** SUPPLIED INFORMATION follows **
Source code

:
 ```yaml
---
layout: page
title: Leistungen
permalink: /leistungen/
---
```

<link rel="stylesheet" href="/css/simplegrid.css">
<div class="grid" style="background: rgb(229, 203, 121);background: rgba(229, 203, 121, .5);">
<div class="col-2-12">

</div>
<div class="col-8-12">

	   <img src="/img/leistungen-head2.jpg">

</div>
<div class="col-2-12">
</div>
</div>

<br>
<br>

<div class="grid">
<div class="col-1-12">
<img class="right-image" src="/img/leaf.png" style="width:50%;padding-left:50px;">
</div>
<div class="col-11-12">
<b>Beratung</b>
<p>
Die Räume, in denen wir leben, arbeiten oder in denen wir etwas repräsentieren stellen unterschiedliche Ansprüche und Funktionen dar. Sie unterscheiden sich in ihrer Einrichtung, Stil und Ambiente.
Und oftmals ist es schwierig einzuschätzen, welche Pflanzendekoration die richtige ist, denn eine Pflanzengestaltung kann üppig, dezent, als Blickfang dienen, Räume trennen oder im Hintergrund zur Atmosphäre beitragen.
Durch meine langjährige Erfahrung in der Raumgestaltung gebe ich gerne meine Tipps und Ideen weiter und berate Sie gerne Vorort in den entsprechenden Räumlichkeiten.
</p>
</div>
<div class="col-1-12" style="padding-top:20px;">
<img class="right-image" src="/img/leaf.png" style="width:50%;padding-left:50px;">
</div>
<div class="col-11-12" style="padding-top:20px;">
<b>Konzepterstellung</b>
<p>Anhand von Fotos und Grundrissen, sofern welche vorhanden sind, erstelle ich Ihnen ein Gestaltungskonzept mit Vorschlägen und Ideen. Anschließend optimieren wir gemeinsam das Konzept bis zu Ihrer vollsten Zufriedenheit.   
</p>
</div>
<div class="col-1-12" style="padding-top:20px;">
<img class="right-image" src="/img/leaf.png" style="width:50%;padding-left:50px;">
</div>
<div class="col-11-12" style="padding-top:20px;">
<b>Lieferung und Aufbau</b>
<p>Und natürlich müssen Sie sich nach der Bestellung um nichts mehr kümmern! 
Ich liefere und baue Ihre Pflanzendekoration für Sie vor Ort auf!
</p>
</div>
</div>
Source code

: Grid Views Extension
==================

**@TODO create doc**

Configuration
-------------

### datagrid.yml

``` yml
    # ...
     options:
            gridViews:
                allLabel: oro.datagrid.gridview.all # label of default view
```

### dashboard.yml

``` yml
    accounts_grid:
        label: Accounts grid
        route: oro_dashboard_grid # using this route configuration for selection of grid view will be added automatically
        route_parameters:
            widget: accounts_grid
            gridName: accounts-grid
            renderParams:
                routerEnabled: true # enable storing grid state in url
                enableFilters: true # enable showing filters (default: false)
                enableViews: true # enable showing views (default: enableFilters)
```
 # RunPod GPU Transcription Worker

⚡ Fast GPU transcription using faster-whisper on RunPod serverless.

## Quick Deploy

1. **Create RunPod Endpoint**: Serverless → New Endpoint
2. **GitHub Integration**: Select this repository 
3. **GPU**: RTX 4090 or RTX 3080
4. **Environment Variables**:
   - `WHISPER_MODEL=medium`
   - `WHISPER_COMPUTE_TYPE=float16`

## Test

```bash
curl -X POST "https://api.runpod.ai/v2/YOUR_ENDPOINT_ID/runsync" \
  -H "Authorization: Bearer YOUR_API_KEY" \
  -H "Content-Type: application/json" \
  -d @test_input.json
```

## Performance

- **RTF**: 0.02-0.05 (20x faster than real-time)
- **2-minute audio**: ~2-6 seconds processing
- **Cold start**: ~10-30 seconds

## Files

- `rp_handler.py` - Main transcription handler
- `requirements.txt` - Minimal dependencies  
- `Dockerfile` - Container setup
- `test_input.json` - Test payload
** End of SUPPLIED INFORMATION **
Report all lines of the data that include the word "oder".

Die Räume, in denen wir leben, arbeiten oder in denen wir etwas repräsentieren stellen unterschiedliche Ansprüche und Funktionen dar. Sie unterscheiden sich in ihrer Einrichtung, Stil und Ambiente.
Und oftmals ist es schwierig einzuschätzen, welche Pflanzendekoration die richtige ist, denn eine Pflanzengestaltung kann üppig, dezent, als Blickfang dienen, Räume trennen oder im Hintergrund zur Atmosphäre beitragen.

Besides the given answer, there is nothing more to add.